(Beginning of Data shown)
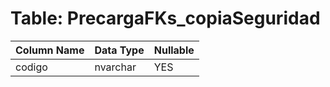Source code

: # Table: PrecargaFKs_copiaSeguridad

| Column Name | Data Type | Nullable |
|-------------|-----------|----------|
| codigo | nvarchar | YES |
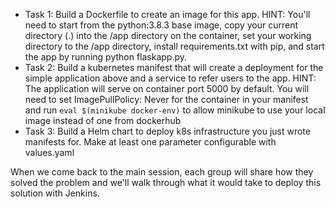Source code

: * Task 1:  Build a Dockerfile to create an image for this app.  HINT:  You'll need to start from the python:3.8.3 base image, copy your current directory (.) into the /app directory on the container, set your working directory to the /app directory, install requirements.txt with pip, and start the app by running python flaskapp.py. 
* Task 2:  Build a kubernetes manifest that will create a deployment for the simple application above and a service to refer users to the app. HINT:  The application will serve on container port 5000 by default.  You will need to set ImagePullPolicy: Never for the container in your manifest and run `eval $(minikube docker-env)` to allow minikube to use your local image instead of one from dockerhub
* Task 3:  Build a Helm chart to deploy k8s infrastructure you just wrote manifests for.  Make at least one parameter configurable with values.yaml

When we come back to the main session, each group will share how they solved the problem and we'll walk through what it would take to deploy this solution with Jenkins.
(End of Data shown)
### Work to be completed
Any picture found in the data is to be skipped while the rest is copied exactly.

### Response area
Source code

: # Table: PrecargaFKs_copiaSeguridad

| Column Name | Data Type | Nullable |
|-------------|-----------|----------|
| codigo | nvarchar | YES |
Source code

: * Task 1:  Build a Dockerfile to create an image for this app.  HINT:  You'll need to start from the python:3.8.3 base image, copy your current directory (.) into the /app directory on the container, set your working directory to the /app directory, install requirements.txt with pip, and start the app by running python flaskapp.py. 
* Task 2:  Build a kubernetes manifest that will create a deployment for the simple application above and a service to refer users to the app. HINT:  The application will serve on container port 5000 by default.  You will need to set ImagePullPolicy: Never for the container in your manifest and run `eval $(minikube docker-env)` to allow minikube to use your local image instead of one from dockerhub
* Task 3:  Build a Helm chart to deploy k8s infrastructure you just wrote manifests for.  Make at least one parameter configurable with values.yaml

When we come back to the main session, each group will share how they solved the problem and we'll walk through what it would take to deploy this solution with Jenkins.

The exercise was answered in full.